Greece's official position is at that time that it did not encourage Chams to flee, nor did it oppose their return; it just wanted to try war criminals and collaborators. In 1945, a Greek Special Court on Collaborators condemned 1,930 Chams in absentia (many of them to death), while their immovable property was confiscated by the Greek state. The ownership was not changed, but they were controlled by the Greek National Bank.
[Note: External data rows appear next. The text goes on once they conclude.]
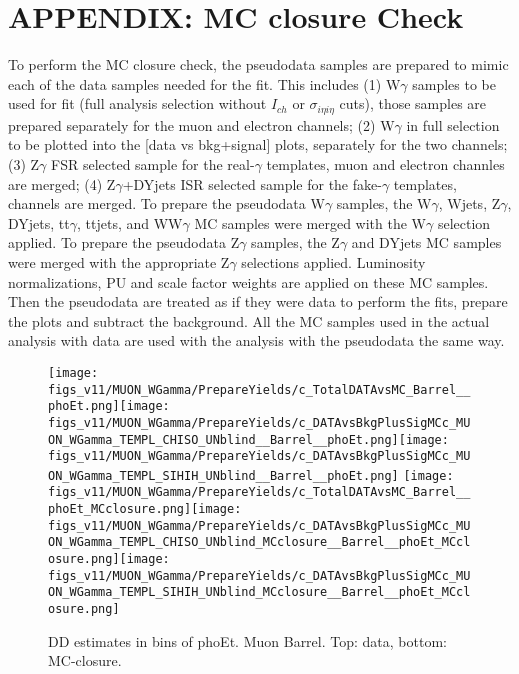 \section{APPENDIX: MC closure Check}
\label{sec:MCclosureCheck}

To perform the MC closure check, the pseudodata samples are prepared to mimic each of the data samples needed for the fit. This includes (1) W$\gamma$ samples to be used for fit (full analysis selection without $I_{ch}$ or $\sigma_{i\eta i\eta}$ cuts), those samples are prepared separately for the muon and electron channels; (2) W$\gamma$ in full selection to be plotted into the [data vs bkg+signal] plots, separately for the two channels; (3) Z$\gamma$ FSR selected sample for the real-$\gamma$ templates, muon and electron channles are merged; (4) Z$\gamma$+DYjets ISR selected sample for the fake-$\gamma$ templates, channels are merged. To prepare the pseudodata W$\gamma$ samples, the W$\gamma$, Wjets, Z$\gamma$, DYjets, tt$\gamma$, ttjets, and WW$\gamma$ MC samples were merged with the W$\gamma$ selection applied. To prepare the pseudodata Z$\gamma$ samples, the Z$\gamma$ and DYjets MC samples were merged with the appropriate Z$\gamma$ selections applied. Luminosity normalizations, PU and scale factor weights are applied on these MC samples.\\   
Then the pseudodata are treated as if they were data to perform the fits, prepare the plots and subtract the background. All the MC samples used in the actual analysis with data are used with the analysis with the pseudodata the same way.\\

\begin{figure}[htb]
  \begin{center}
   \texttt{[image: figs\_v11/MUON\_WGamma/PrepareYields/c\_TotalDATAvsMC\_Barrel\_\_phoEt.png]}\texttt{[image: figs\_v11/MUON\_WGamma/PrepareYields/c\_DATAvsBkgPlusSigMCc\_MUON\_WGamma\_TEMPL\_CHISO\_UNblind\_\_Barrel\_\_phoEt.png]}\texttt{[image: figs\_v11/MUON\_WGamma/PrepareYields/c\_DATAvsBkgPlusSigMCc\_MUON\_WGamma\_TEMPL\_SIHIH\_UNblind\_\_Barrel\_\_phoEt.png]}
   \texttt{[image: figs\_v11/MUON\_WGamma/PrepareYields/c\_TotalDATAvsMC\_Barrel\_\_phoEt\_MCclosure.png]}\texttt{[image: figs\_v11/MUON\_WGamma/PrepareYields/c\_DATAvsBkgPlusSigMCc\_MUON\_WGamma\_TEMPL\_CHISO\_UNblind\_MCclosure\_\_Barrel\_\_phoEt\_MCclosure.png]}\texttt{[image: figs\_v11/MUON\_WGamma/PrepareYields/c\_DATAvsBkgPlusSigMCc\_MUON\_WGamma\_TEMPL\_SIHIH\_UNblind\_MCclosure\_\_Barrel\_\_phoEt\_MCclosure.png]}
  \caption{DD estimates in bins of phoEt. Muon Barrel. Top: data, bottom: MC-closure. }
  \end{center}
\end{figure}

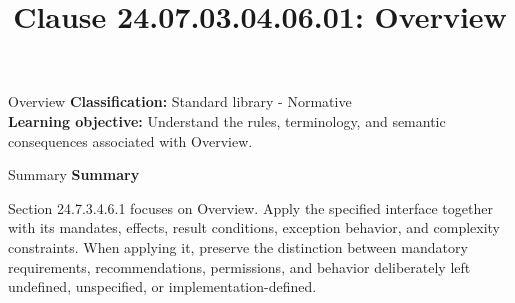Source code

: \documentclass[10pt,letterpaper]{article}
\title{Clause 24.07.03.04.06.01: Overview}
\author{}
\date{}
\begin{document}
\maketitle
\begin{CornellOverviewBox}{Overview}
\textbf{Classification:} Standard library - Normative\\[2pt]
\textbf{Learning objective:} Understand the rules, terminology, and semantic consequences associated with Overview.
\end{CornellOverviewBox}\begin{CornellSummaryBox}{Summary}
{\sffamily\bfseries\color{Accent} Summary}\par\vspace{3pt}Section 24.7.3.4.6.1 focuses on Overview. Apply the specified interface together with its mandates, effects, result conditions, exception behavior, and complexity constraints. When applying it, preserve the distinction between mandatory requirements, recommendations, permissions, and behavior deliberately left undefined, unspecified, or implementation-defined.
\end{CornellSummaryBox}
\end{document}
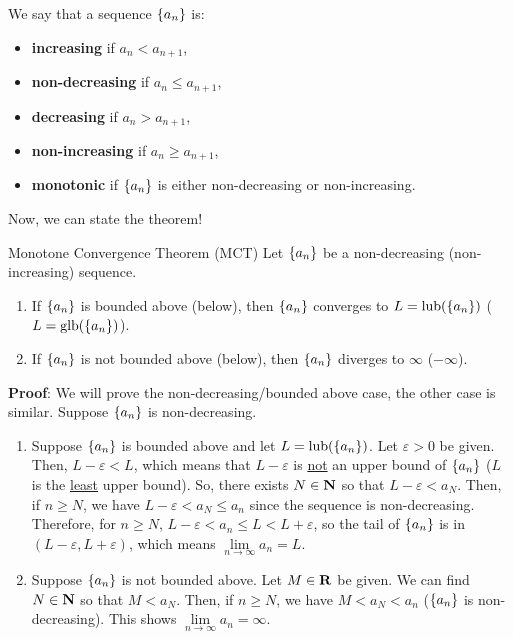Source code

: \begin{Definition}{}{}
    We say that a sequence $ \{a_n\} $ is:
    \begin{itemize}
        \item \textbf{increasing} if $ a_n<a_{n+1} $,
        \item \textbf{non-decreasing} if $ a_n\le a_{n+1} $,
        \item \textbf{decreasing} if $ a_n>a_{n+1} $,
        \item \textbf{non-increasing} if $ a_n\ge a_{n+1} $,
        \item \textbf{monotonic} if $ \{a_n\} $ is either
              non-decreasing or non-increasing.
    \end{itemize}
\end{Definition}
Now, we can state the theorem!
\begin{Theorem}{Monotone Convergence Theorem (MCT)}{}
    Let $ \{a_n\} $ be a non-decreasing (non-increasing) sequence.
    \begin{enumerate}[(1)]
        \item If $ \{a_n\} $ is bounded above (below), then $ \{a_n\} $
              converges to $ L=\text{lub}(\{a_n\}) $ ($ L=\text{glb}(\{a_n\}) $).
        \item If $ \{a_n\} $ is not bounded above (below),
              then $ \{a_n\} $ diverges to $ \infty $ ($ -\infty $).
    \end{enumerate}
    \tcblower{}
    \textbf{Proof}: We will prove the non-decreasing/bounded above case,
    the other case is similar. Suppose $ \{a_n\} $ is non-decreasing.
    \begin{enumerate}[(1)]
        \item Suppose $ \{a_n\} $ is bounded above and let $ L=\text{lub}(\{a_n\}) $.
              Let $ \varepsilon>0 $ be given. Then, $ L-\varepsilon<L $,
              which means that $ L-\varepsilon $ is \underline{not}
              an upper bound of $ \{a_n\} $ ($ L $ is the \underline{least}
              upper bound). So, there exists $ N\in\mathbf{N} $ so that $ L-\varepsilon<a_N $.
              Then, if $ n\ge N $, we have $ L-\varepsilon<a_N\le a_n $
              since the sequence is non-decreasing. Therefore,
              for $ n\ge N $, $ L-\varepsilon<a_n\le L<L+\varepsilon $,
              so the tail of $ \{a_n\} $ is in $ (L-\varepsilon,L+\varepsilon) $,
              which means $ \lim\limits_{{n} \to {\infty}}a_n=L $.
        \item Suppose $ \{a_n\} $ is not bounded above. Let $ M\in\mathbf{R} $
              be given. We can find $ N\in\mathbf{N} $ so that $ M<a_N $. Then, if
              $ n\ge N $, we have $ M<a_N<a_n $ ($ \{a_n\} $ is non-decreasing).
              This shows $ \lim\limits_{{n} \to {\infty}}a_n=\infty $.
    \end{enumerate}
\end{Theorem}
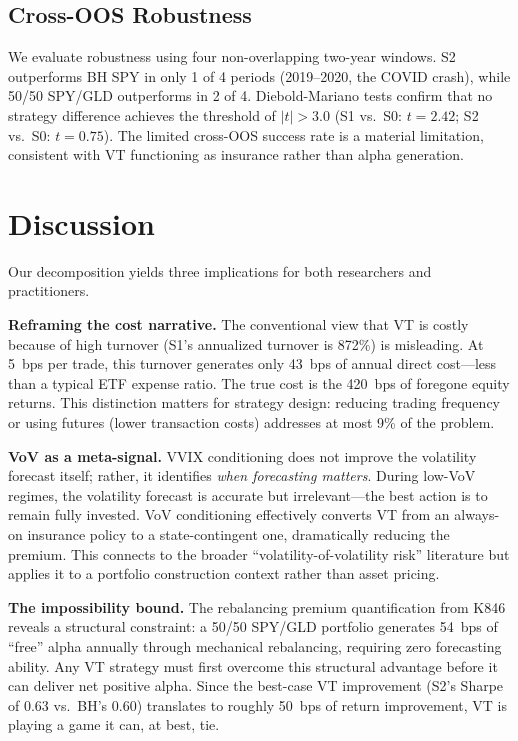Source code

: \documentclass[12pt,a4paper]{article}
\begin{document}
\subsection{Cross-OOS Robustness}

We evaluate robustness using four non-overlapping two-year windows. S2 outperforms BH SPY in only 1 of 4 periods (2019--2020, the COVID crash), while 50/50 SPY/GLD outperforms in 2 of 4. Diebold-Mariano tests confirm that no strategy difference achieves the \citet{harvey2016} threshold of $|t| > 3.0$ (S1 vs.\ S0: $t = 2.42$; S2 vs.\ S0: $t = 0.75$). The limited cross-OOS success rate is a material limitation, consistent with VT functioning as insurance rather than alpha generation.

\section{Discussion}
\label{sec:discussion}

Our decomposition yields three implications for both researchers and practitioners.

\textbf{Reframing the cost narrative.} The conventional view that VT is costly because of high turnover (S1's annualized turnover is 872\%) is misleading. At 5~bps per trade, this turnover generates only 43~bps of annual direct cost---less than a typical ETF expense ratio. The true cost is the 420~bps of foregone equity returns. This distinction matters for strategy design: reducing trading frequency or using futures (lower transaction costs) addresses at most 9\% of the problem.

\textbf{VoV as a meta-signal.} VVIX conditioning does not improve the volatility forecast itself; rather, it identifies \emph{when forecasting matters}. During low-VoV regimes, the volatility forecast is accurate but irrelevant---the best action is to remain fully invested. VoV conditioning effectively converts VT from an always-on insurance policy to a state-contingent one, dramatically reducing the premium. This connects to the broader ``volatility-of-volatility risk'' literature \citep{bollerslev2009, huang2015} but applies it to a portfolio construction context rather than asset pricing.

\textbf{The impossibility bound.} The rebalancing premium quantification from K846 reveals a structural constraint: a 50/50 SPY/GLD portfolio generates 54~bps of ``free'' alpha annually through mechanical rebalancing, requiring zero forecasting ability. Any VT strategy must first overcome this structural advantage before it can deliver net positive alpha. Since the best-case VT improvement (S2's Sharpe of 0.63 vs.\ BH's 0.60) translates to roughly 50~bps of return improvement, VT is playing a game it can, at best, tie.
\end{document}
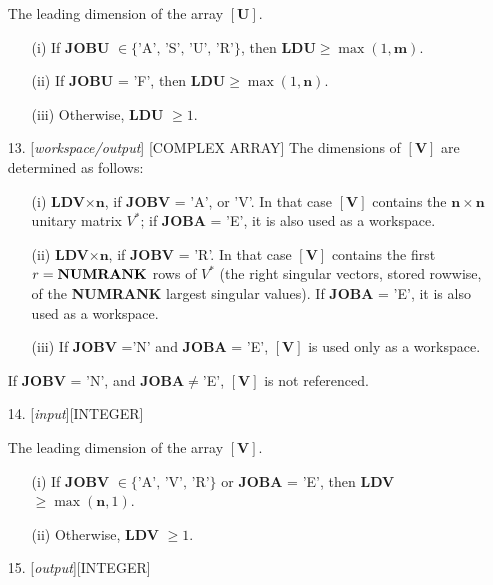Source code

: \documentclass[12pt, a4paper, final]{article}
\numberwithin{equation}{section}
\begin{document}
\begin{itemize}
	The leading dimension of the array $\mathbf{[U]}$.
	\begin{itemize}  
		\item[(i)]  If \textbf{JOBU} $\in\{\mbox{'A', 'S', 'U', 'R'}\}$, then  \textbf{LDU}$\geq \max(1,\mathbf{m})$.  
		\item[(ii)]  If \textbf{JOBU} = 'F',  then \textbf{LDU}$\geq \max(1,\mathbf{n})$.
		\item[(iii)]  Otherwise, \textbf{LDU} $\geq 1$.
	\end{itemize}
	
	\item[13.]   [\emph{workspace/output}]  [{\sc COMPLEX ARRAY}] The dimensions of $\mathbf{[V]}$ are determined as follows:
	\begin{itemize}
		\item[(i)]  \textbf{LDV}$\times\mathbf{n}$, if \textbf{JOBV} = 'A', or 'V'. In that case  $\mathbf{[V]}$ contains the $\mathbf{n}\times\mathbf{n}$ unitary matrix $V^*$; if \textbf{JOBA} = 'E', it is also used as a workspace.
		\item[(ii)]  \textbf{LDV}$\times\mathbf{n}$, if \textbf{JOBV} = 'R'. In that case  $\mathbf{[V]}$ contains the first $r=\mbox{\textbf{NUMRANK}}$ rows of $V^*$ (the right singular vectors, stored rowwise, of the \textbf{NUMRANK} largest singular values).
		If \textbf{JOBA} = 'E', it is also used as a workspace.
		\item[(iii)]  If \textbf{JOBV} ='N' and \textbf{JOBA} = 'E', $\mathbf{[V]}$ is used only as a workspace.  
	\end{itemize}
	If \textbf{JOBV} = 'N', and \textbf{JOBA}$\neq$'E', $\mathbf{[V]}$ is not referenced. 
	\item[14.]  [\emph{input}][{\sc INTEGER}]
	
	The leading dimension of the array $\mathbf{[V]}$. 
	\begin{itemize} 
		\item[(i)] If \textbf{JOBV} $\in\{\mbox{'A', 'V', 'R'}\}$  or \textbf{JOBA} = 'E', then \textbf{LDV} $\geq\max(\mathbf{n},1)$.  
		\item[(ii)] Otherwise, \textbf{LDV} $\geq 1$.     
	\end{itemize} 
	\item[15.]  [\emph{output}][{\sc INTEGER}]
	

\end{itemize}
\end{document}
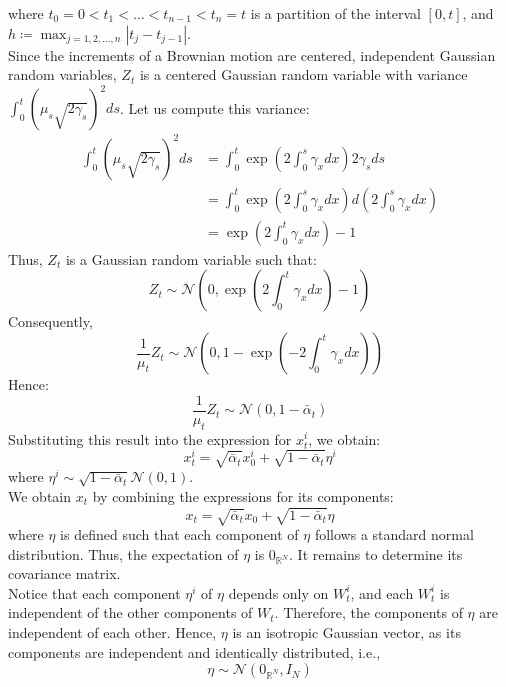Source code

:\documentclass[a4paper,10pt]{article}
\begin{document}
where $t_0 = 0 < t_1 < \dots < t_{n-1} < t_n = t$ is a partition of the interval $[0, t]$, and $h \coloneqq \max_{j=1,2,\dots,n} |t_j - t_{j-1}|$.
\\Since the increments of a Brownian motion are centered, independent Gaussian random variables, $Z_t$ is a centered Gaussian random variable with variance $\int_0^t (\mu_s \sqrt{2\gamma_s})^2 ds$. Let us compute this variance:
\begin{align*}
\int_0^t (\mu_s \sqrt{2\gamma_s})^2 ds &= \int_0^t \exp\left(2 \int_0^s \gamma_x dx\right) 2 \gamma_s ds \\
&= \int_0^t \exp\left(2 \int_0^s \gamma_x dx\right) d\left(2 \int_0^s \gamma_x dx\right) \\
&= \exp\left(2 \int_0^t \gamma_x dx\right) - 1
\end{align*}
Thus, $Z_t$ is a Gaussian random variable such that:
\begin{equation*}
Z_t \sim \mathcal{N}\left(0, \exp\left(2 \int_0^t \gamma_x dx\right) - 1\right)
\end{equation*}
Consequently,
\begin{equation*}
\frac{1}{\mu_t} Z_t \sim \mathcal{N}\left(0, 1 - \exp\left(-2 \int_0^t \gamma_x dx\right)\right)
\end{equation*}
Hence:
\begin{equation*}
\frac{1}{\mu_t} Z_t \sim \mathcal{N}\left(0, 1 - \bar{\alpha}_t\right)
\end{equation*}
Substituting this result into the expression for $x_t^i$, we obtain:
\begin{equation*}
x_t^i = \sqrt{\bar{\alpha}_t} x_0^i + \sqrt{1 - \bar{\alpha}_t} \eta^i
\end{equation*}
where $\eta^i \sim \sqrt{1 - \bar{\alpha}_t} \mathcal{N}(0, 1)$.
\\We obtain $x_t$ by combining the expressions for its components:
\begin{equation*}
x_t = \sqrt{\bar{\alpha}_t} x_0 + \sqrt{1 - \bar{\alpha}_t} \eta
\end{equation*}
where $\eta$ is defined such that each component of $\eta$ follows a standard normal distribution. Thus, the expectation of $\eta$ is $0_{\mathbb{R}^N}$. It remains to determine its covariance matrix.
\\Notice that each component $\eta^i$ of $\eta$ depends only on $W_t^i$, and each $W_t^i$ is independent of the other components of $W_t$. Therefore, the components of $\eta$ are independent of each other. Hence, $\eta$ is an isotropic Gaussian vector, as its components are independent and identically distributed, i.e.,
\begin{equation*}
\eta \sim \mathcal{N}(0_{\mathbb{R}^N}, I_N)
\end{equation*}
\end{document}
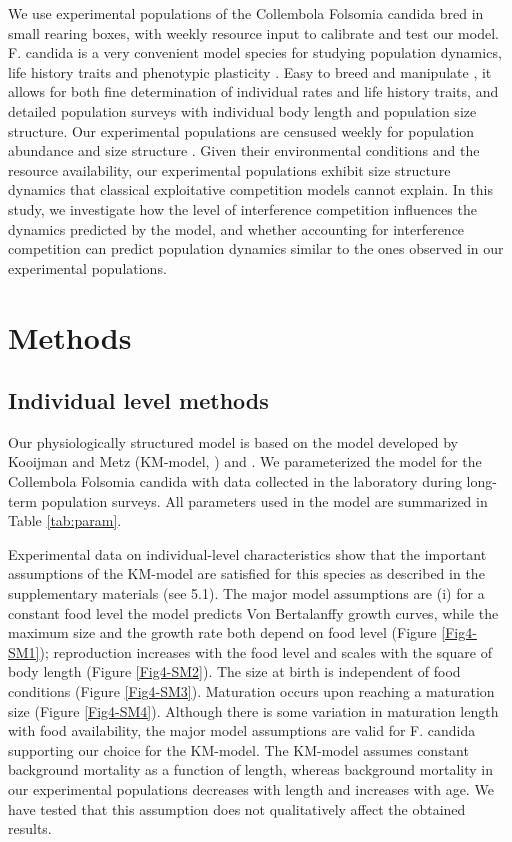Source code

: We use experimental populations of the Collembola Folsomia candida bred in small
rearing boxes, with weekly resource input \autocite{tully2008a} to calibrate and
test our model. F. candida is a very convenient model species for studying
population dynamics, life history traits and phenotypic plasticity
\autocite{tully2005a,tully2008a}. Easy to breed and manipulate
\autocite{fountain2005a}, it allows for both fine determination of individual
rates and life history traits, and detailed population surveys with individual
body length and population size structure. Our experimental populations are
censused weekly for population abundance and size structure
\autocite{mallard2012a,mallard2013a}. Given their environmental conditions and
the resource availability, our experimental populations exhibit size structure
dynamics that classical exploitative competition models cannot explain. In this
study, we investigate how the level of interference competition influences the
dynamics predicted by the model, and whether accounting for interference
competition can predict population dynamics similar to the ones observed in our
experimental populations.



\section{Methods}

\subsection{Individual level methods}

Our physiologically structured model is based on the model developed by Kooijman
and Metz (KM-model, \citeyear{kooijman1984a}) and \textcite{de-roos1992a}. We
parameterized the model for the Collembola Folsomia candida with data collected
in the laboratory during long-term population surveys. All parameters used in
the model are summarized in Table \ref{tab:param}.

Experimental data on individual-level characteristics show that the important
assumptions of the KM-model are satisfied for this species as described in the
supplementary materials (see 5.1). The major model assumptions are (i) for a
constant food level the model predicts Von Bertalanffy growth curves, while the
maximum size and the growth rate both depend on food level (Figure
\ref{Fig4-SM1}); reproduction increases with the food level and scales with the
square of body length (Figure \ref{Fig4-SM2}). The size at birth is independent
of food conditions (Figure \ref{Fig4-SM3}). Maturation occurs upon reaching a
maturation size (Figure \ref{Fig4-SM4}). Although there is some variation in maturation
length with food availability, the major model assumptions are valid for F.
candida supporting our choice for the KM-model. The KM-model assumes constant
background mortality as a function of length, whereas background mortality in
our experimental populations decreases with length and increases with age. We
have tested that this assumption does not qualitatively affect the obtained
results.

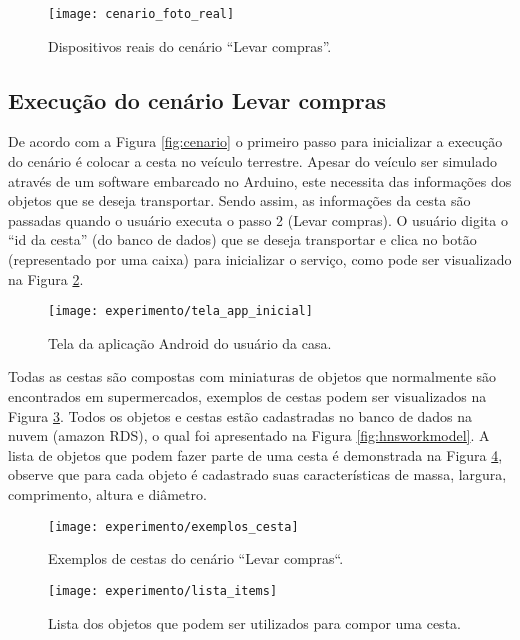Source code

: \begin{figure}[!htb] \centering 
  \centering
  \texttt{[image: cenario\_foto\_real]} 
  \caption{Dispositivos reais do cenário ``Levar compras''.} 
  \label{fig:cenario_real}
\end{figure} 

\subsection{Execução do cenário Levar compras}
\label{subsec:execcena}
De acordo com a Figura \ref{fig:cenario} o primeiro passo para inicializar a execução do cenário é colocar a cesta no veículo terrestre. Apesar do veículo ser simulado através de um software embarcado no Arduino, este necessita das informações dos objetos que se deseja transportar. Sendo assim, as informações da cesta são passadas quando o usuário executa o passo 2 (Levar compras). O usuário digita o ``id da cesta'' (do banco de dados) que se deseja transportar e clica no botão (representado por uma caixa) para inicializar o serviço, como pode ser visualizado na Figura \ref{fig:tela_app_inicial}.
\begin{figure}[!htb] \centering 
  \centering
  \texttt{[image: experimento/tela\_app\_inicial]} 
  \caption{Tela da aplicação Android do usuário da casa.} 
  \label{fig:tela_app_inicial}
\end{figure}
Todas as cestas são compostas com miniaturas de objetos que normalmente são encontrados em supermercados, exemplos de cestas podem ser visualizados na Figura \ref{fig:exemplos_cesta}. Todos os objetos e cestas estão cadastradas no banco de dados na nuvem (amazon RDS), o qual foi apresentado na Figura \ref{fig:hnsworkmodel}. A lista de objetos que podem fazer parte de uma cesta é demonstrada na Figura \ref{fig:lista_objetos}, observe que para cada objeto é cadastrado suas características de massa, largura, comprimento, altura e diâmetro.

\begin{figure}[!htb] \centering 
  \centering
  \texttt{[image: experimento/exemplos\_cesta]} 
  \caption{Exemplos de cestas do cenário ``Levar compras``.} 
  \label{fig:exemplos_cesta}
\end{figure}

\begin{figure}[!htb] \centering 
  \centering
  \texttt{[image: experimento/lista\_items]} 
  \caption{Lista dos objetos que podem ser utilizados para compor uma cesta.} 
  \label{fig:lista_objetos}
\end{figure}


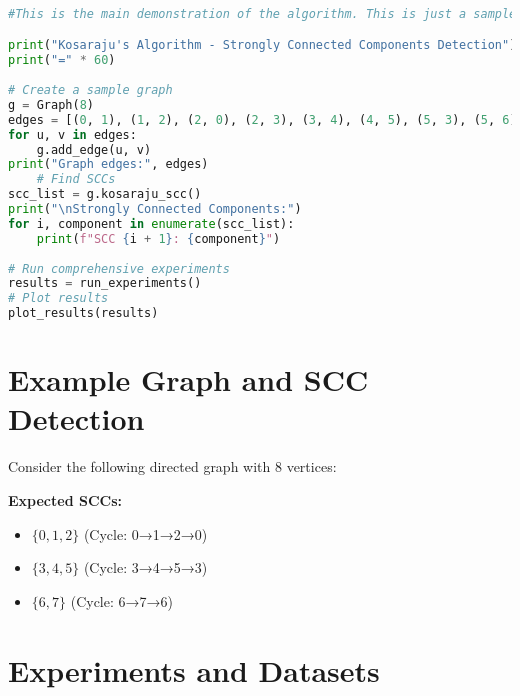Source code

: \documentclass{book}
\theoremstyle{definition}
\begin{document}
\begin{lstlisting}[language=Python, caption=Graph Class Structure]
   
#This is the main demonstration of the algorithm. This is just a sample code for demonstration and the output files of this and some othe sample runs can be found on the github repository.

print("Kosaraju's Algorithm - Strongly Connected Components Detection")
print("=" * 60)
    
# Create a sample graph
g = Graph(8)
edges = [(0, 1), (1, 2), (2, 0), (2, 3), (3, 4), (4, 5), (5, 3), (5, 6), (6, 7), (7, 6)]
for u, v in edges:
    g.add_edge(u, v)
print("Graph edges:", edges)
    # Find SCCs
scc_list = g.kosaraju_scc()
print("\nStrongly Connected Components:")
for i, component in enumerate(scc_list):
    print(f"SCC {i + 1}: {component}")
    
# Run comprehensive experiments
results = run_experiments()
# Plot results
plot_results(results)
\end{lstlisting}

\section{Example Graph and SCC Detection}

Consider the following directed graph with 8 vertices:


\textbf{Expected SCCs:}
\begin{itemize}
    \item $\{0, 1, 2\}$ (Cycle: 0→1→2→0)
    \item $\{3, 4, 5\}$ (Cycle: 3→4→5→3)  
    \item $\{6, 7\}$ (Cycle: 6→7→6)
\end{itemize}



\section{Experiments and Datasets}
\end{document}
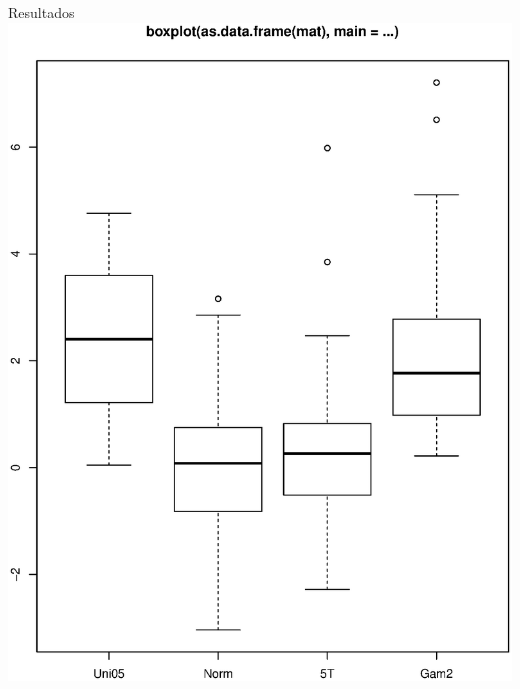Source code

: \documentclass[11pt]{beamer}
\begin{document}
\begin{frame}{Resultados}
\includegraphics[scale=0.5]{b}

\end{frame}
\end{document}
In every case, Cham Albanians could not return to Greece, because of the alleged crimes they were charged with and the climate of terror that several nationalist bands, backed by the National Guard, were sustaining in Thesprotia. Also they could not be assured for a fair trial since many who had taken part in the massacres against Chams, now held positions in the Greek Army's Epirus Command. In addition, belonging to opposite political camps, the Chams were unable to ask for their rights.

===Internationalizing the issue===
At the same time, the Committee tried to internationalize the issue, by sending telegrams of protest to several Allied Powers. The sent telegrams to the Soviet, British, American and French military missions, and the Yugoslav Legation in Tirana. The memorandum, adopted in the first congress, was sent also to the London and Paris Conference of Peace, and to the United Nations Assembly on 25 October 1946. Every telegram and memorandum ended with the plea: "Despite protests we have made and the rights we are entitled to, we continue to be in exile, whereas the Greek government has gone all out to establish aliens in our Chameria in order to prevent us from returning home."

==Human relief==
Although, no demand of Chams was answered, the UN Assembly in New York City acknowledged the humanitarian crisis facing the refugees. From September 1945 to the spring of 1947, Albania received a total of US$26 million of assorted goods, materials and equipment from the UN Relief Programme, UNRRA (United Nations' Relief and Rehabilitation Administration). Of this approximately US$1.2 million was allocated specifically for refugees from northern Greece. According to historian Miranda Vickers "it was mainly due to this aid programme that Albania escaped a major famine".

==Aftermath==

In 1951, the Albanian government granted forcefully Cham Albanians the Albanian citizenship and they were forced to integrate to Albanian society, disbanning the committee. Despite this many Chams still regard themselves as refugees deprived of their Greek citizenship and the right to return to their property in Greece. Until 1991, Cham Albanians had no right to be organized and the Cham Issue was not discussed neither by the Albanian Government, nor by the Greek one.

In 1953, Greece passed a law, that considered the Cham's agricultural properties as abandoned, and thus confiscated them. A year later, all urban properties were confiscated too. In 1974, the Greek citizenship of Cham Albanians taken off them, by the law on refugees.

The Albanian communist government was criticized for its international reactions. Actually, according to historians, the controversial Cham issue has lain dormant in recent years and none of the post-war Albanian governments, whether communist, democratic or socialist, have ventured to try to make it a key issue in bilateral relations with Greece. Many Chams were persecuted by the Albanian Communist regime, which, like the Greeks, believed that they had collaborated with the Italians and Germans during the Second World War. Many were therefore forced to flee to the United States, creating a new diaspora of Cham Albanians.

The Cham issue would regain momentum only in 1991, when the communist regime collapsed, and the National Political Association "Çamëria" was established.